There could be many reasons for this, his game just looks so effortless or he’s a soft-spoken guy with a funny accent who comes off overly humble and well, he just doesn’t really put up the kind of numbers in the regular season that guys like Sidney Crosby or Evgeni Malkin do.

Whatever the reason one thing is certain, when it comes to playing under the bright-lights of the Stanley Cup playoffs, very few excel like Krejci and speaking of those “very few that excel like Krejci”, thankfully the Bruins have another one on their roster in Nathan Horton.

Horton came to Boston in 2010 having zero playoff experience in his 5-year career spent entirely with the Florida Panthers. You could tell from his day of arrival that Horton couldn’t be happier to be in a hockey-crazed town like Boston and on a team that appeared to be headed in the right direction after a few years of disappointments. But many still questioned if he could thrive under the microscope and if he could handle the pressure that comes along with performing in the playoffs.

All Horton did was go out and score some of the most memorable goals in Bruins playoff history on his way to becoming the first player in NHL history to score two game-7 game winning goals in the same playoff season. Like Krejci, Horton is back at it again this playoffs and is second in the NHL for points (17) and is currently tied for second in the NHL in goals (7). Horton is also the league-leader in +/- with a ranking of +19.

The 3rd guy on their line, Milan Lucic, has been solid as well, creating time and space for Krejci and Horton with his bruising style of play. He’s no slouch in the points department either with 12-points in the playoffs, 3 goals and 9 assists.

This line accounted for all 3 of the Bruins goals in game-1 and factored into two of the 6 goals from game-2. Needless to say, this line is getting it done individually and as a whole.

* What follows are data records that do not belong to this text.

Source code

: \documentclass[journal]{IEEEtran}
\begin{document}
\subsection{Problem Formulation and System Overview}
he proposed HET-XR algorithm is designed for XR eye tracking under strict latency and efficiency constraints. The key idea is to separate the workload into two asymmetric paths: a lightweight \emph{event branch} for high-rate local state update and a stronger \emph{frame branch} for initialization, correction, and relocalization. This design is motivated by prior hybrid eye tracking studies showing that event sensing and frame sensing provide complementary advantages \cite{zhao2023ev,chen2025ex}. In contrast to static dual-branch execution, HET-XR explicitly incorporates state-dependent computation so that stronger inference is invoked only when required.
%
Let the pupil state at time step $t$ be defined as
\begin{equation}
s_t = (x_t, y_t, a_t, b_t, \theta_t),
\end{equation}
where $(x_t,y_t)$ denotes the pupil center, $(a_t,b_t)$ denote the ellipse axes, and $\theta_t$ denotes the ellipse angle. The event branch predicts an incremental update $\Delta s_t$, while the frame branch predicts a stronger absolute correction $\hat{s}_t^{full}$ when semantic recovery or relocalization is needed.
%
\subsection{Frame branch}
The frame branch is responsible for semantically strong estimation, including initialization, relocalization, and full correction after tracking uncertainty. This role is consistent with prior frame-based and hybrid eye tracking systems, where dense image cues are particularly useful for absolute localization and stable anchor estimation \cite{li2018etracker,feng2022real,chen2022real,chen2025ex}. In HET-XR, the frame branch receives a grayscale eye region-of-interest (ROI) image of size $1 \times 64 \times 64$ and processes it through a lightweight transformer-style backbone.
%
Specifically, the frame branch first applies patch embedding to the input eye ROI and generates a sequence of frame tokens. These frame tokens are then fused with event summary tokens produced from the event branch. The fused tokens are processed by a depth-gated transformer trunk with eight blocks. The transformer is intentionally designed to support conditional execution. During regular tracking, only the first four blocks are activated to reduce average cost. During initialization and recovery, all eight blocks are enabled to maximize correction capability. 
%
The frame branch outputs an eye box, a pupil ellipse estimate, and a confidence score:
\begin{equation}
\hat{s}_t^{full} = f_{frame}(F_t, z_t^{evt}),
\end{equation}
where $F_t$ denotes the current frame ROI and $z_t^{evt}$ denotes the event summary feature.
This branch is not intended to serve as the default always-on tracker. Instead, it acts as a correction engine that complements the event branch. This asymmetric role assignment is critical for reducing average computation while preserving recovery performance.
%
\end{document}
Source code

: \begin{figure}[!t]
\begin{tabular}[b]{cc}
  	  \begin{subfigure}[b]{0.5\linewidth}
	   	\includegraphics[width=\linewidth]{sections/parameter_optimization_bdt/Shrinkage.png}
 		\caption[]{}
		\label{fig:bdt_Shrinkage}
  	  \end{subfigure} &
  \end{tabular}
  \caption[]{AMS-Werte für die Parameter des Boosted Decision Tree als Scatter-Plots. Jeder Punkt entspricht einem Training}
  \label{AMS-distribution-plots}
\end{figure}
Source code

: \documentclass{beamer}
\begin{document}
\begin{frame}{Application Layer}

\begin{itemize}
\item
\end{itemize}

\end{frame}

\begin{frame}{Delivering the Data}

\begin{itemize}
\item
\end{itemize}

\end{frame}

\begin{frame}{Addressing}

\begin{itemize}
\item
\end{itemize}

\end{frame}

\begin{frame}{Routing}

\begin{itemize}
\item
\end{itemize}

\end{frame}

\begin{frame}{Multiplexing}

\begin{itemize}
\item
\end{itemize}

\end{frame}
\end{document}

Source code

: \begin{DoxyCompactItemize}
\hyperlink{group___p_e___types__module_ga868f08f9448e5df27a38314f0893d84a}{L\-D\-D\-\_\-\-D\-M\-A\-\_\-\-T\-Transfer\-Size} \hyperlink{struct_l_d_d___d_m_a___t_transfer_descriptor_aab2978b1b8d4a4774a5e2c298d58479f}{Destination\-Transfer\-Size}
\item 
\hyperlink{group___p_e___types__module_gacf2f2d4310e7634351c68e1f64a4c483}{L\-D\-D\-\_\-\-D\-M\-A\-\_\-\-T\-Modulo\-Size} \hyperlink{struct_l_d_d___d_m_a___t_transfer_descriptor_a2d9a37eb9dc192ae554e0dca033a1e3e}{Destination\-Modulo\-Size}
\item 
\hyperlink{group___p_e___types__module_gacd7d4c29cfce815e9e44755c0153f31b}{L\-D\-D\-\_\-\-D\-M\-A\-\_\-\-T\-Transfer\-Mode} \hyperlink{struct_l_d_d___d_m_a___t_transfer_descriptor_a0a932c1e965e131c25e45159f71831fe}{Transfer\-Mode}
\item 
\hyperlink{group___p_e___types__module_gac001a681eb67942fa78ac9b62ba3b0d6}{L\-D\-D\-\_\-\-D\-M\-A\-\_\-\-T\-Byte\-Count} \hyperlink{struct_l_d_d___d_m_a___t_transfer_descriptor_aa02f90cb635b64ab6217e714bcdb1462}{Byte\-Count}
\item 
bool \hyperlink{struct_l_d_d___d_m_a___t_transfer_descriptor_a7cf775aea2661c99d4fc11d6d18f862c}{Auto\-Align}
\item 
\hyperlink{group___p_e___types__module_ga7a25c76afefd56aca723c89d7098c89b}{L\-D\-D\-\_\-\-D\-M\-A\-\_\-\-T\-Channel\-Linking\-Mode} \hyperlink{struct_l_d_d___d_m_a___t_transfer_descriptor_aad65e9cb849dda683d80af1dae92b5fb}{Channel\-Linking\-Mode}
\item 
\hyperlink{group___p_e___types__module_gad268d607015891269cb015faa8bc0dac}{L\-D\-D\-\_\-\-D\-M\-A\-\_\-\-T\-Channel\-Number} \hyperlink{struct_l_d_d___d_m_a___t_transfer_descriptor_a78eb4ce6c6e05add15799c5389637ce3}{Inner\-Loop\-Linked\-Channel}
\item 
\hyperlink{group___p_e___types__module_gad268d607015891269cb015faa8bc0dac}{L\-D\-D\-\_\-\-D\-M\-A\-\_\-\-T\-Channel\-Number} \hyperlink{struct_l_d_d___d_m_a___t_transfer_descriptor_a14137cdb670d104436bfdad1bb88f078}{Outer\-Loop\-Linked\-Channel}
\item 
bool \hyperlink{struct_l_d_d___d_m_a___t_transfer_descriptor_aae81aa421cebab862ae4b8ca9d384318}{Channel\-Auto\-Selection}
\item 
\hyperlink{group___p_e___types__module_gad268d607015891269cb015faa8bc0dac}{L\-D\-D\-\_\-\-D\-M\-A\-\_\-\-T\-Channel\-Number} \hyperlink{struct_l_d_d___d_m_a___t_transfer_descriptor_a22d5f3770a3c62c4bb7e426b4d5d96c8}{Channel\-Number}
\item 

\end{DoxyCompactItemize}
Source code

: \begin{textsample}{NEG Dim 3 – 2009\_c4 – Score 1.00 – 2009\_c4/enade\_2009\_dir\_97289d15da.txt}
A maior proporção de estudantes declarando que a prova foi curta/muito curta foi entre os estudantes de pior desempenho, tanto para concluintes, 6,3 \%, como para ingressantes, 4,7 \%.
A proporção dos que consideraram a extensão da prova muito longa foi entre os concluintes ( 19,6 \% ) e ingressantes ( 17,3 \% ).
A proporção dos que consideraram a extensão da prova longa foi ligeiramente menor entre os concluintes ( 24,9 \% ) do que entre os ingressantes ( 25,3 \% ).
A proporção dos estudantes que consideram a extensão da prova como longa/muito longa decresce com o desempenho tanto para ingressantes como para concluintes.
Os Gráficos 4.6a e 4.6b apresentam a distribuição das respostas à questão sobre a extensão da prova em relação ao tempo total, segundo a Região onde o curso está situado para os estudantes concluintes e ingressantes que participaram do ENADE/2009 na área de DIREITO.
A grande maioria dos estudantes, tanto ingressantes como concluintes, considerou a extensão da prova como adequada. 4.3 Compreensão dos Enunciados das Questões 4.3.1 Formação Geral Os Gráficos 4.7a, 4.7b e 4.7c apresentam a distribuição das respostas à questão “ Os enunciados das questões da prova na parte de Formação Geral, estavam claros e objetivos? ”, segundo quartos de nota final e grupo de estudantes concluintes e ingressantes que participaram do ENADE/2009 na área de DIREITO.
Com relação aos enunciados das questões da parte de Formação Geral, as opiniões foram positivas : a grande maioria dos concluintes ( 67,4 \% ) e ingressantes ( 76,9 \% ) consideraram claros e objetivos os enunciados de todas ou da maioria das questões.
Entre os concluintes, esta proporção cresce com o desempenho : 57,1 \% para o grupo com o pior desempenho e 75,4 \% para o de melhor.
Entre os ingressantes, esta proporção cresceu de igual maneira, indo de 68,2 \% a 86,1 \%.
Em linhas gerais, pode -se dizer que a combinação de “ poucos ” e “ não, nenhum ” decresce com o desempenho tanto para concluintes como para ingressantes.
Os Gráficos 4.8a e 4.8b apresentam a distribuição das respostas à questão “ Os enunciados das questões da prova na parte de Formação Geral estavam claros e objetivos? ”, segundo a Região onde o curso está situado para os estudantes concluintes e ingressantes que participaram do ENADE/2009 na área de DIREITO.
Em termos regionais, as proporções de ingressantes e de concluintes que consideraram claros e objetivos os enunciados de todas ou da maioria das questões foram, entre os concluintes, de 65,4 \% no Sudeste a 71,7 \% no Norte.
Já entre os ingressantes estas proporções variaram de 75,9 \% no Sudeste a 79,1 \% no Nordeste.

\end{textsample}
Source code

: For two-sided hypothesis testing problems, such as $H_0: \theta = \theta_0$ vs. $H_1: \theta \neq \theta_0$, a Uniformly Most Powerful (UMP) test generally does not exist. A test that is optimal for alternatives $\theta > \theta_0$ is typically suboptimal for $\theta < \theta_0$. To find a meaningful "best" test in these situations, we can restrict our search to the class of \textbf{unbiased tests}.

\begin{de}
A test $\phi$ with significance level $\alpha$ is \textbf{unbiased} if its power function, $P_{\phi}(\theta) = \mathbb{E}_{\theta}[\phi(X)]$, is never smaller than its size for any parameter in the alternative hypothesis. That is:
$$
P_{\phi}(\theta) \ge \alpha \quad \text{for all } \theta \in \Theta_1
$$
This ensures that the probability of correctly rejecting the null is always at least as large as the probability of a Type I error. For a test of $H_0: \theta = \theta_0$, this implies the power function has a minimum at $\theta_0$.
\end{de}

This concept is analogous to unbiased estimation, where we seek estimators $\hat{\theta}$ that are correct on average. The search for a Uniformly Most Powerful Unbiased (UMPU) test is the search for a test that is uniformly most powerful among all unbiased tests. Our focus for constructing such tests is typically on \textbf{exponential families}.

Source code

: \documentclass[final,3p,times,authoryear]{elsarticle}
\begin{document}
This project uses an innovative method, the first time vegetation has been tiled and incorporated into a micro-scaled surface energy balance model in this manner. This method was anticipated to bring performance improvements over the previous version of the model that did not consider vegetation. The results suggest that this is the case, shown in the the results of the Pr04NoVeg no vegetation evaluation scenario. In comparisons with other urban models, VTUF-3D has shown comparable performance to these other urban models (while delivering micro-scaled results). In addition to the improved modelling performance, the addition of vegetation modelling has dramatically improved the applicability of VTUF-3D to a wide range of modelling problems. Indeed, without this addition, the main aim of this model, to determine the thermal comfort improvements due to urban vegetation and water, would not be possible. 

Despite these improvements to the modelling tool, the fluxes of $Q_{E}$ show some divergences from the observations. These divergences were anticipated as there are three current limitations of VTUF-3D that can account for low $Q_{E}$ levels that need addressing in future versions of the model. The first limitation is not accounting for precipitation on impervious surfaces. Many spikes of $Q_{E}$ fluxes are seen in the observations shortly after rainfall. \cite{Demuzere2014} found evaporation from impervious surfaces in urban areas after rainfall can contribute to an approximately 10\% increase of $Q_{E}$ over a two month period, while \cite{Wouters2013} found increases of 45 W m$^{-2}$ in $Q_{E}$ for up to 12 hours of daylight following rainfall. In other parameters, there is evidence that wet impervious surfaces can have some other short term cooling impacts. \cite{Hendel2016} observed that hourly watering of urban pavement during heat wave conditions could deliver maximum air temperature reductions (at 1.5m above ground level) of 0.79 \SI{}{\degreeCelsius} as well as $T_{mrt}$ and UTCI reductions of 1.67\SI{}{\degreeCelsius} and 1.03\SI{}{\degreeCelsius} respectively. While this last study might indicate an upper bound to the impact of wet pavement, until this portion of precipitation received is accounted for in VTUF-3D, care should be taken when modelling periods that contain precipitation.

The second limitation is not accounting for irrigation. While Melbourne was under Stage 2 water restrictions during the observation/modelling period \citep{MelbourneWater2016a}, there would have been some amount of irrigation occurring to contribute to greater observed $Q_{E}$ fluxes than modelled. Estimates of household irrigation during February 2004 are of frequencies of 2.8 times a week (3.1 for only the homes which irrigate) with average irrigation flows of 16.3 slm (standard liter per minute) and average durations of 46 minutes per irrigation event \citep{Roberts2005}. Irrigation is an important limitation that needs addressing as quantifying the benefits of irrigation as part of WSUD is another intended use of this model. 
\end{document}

On the other side, for the Penguins we have Sidney Crosby, Chris Kunitz and Pascal Dupuis. Slouches by no means, as Crosby is easily the best player in the world and is currently 5th in playoff scoring with 7 goals and 8 assists, good for 15 points. Dupuis has 7 goals so far in the playoffs, while Kunitz has 9 points (5 goals, 4 assists).

However, none of these 3 have done anything overly positive through the first two games, in fact they’ve done quite the opposite.

Versus the Bruins, Crosby has 0 points and is a -3, he also committed 4-giveaways Monday night and one of them led directly to a Brad Marchand goal. Dupuis also has 0 points and is a -3, while Kunitz is a touch better, he has 0 points but is only a -2.

Now, to be fair to the Penguins, like the Bruins, they basically have two”first-lines” but that second line isn’t doing much better. Evgeni Malkin, arguably the second best player in the world, also has 0 points and a -3 rating. Jarome Iginla? Take a guess… (I’ll give you a hint, it’s the same as Crosby and Malkin’s). James Neal on the other hand is easily doing the worst of the six, he has 0 points and is an even uglier -5 for the series.

Needless to say, the Penguins haven’t been very good and its easy to see why they are in an early 0-2 hole. If they wish to get out of it, their first line needs to get a whole lot better and so does the rest of the team, especially the goaltending.

But it starts with your stars and your top players, and right now, only one team’s stars are playing. How does that saying go? “Hardwork beats talent, when talent doesn’t work hard.”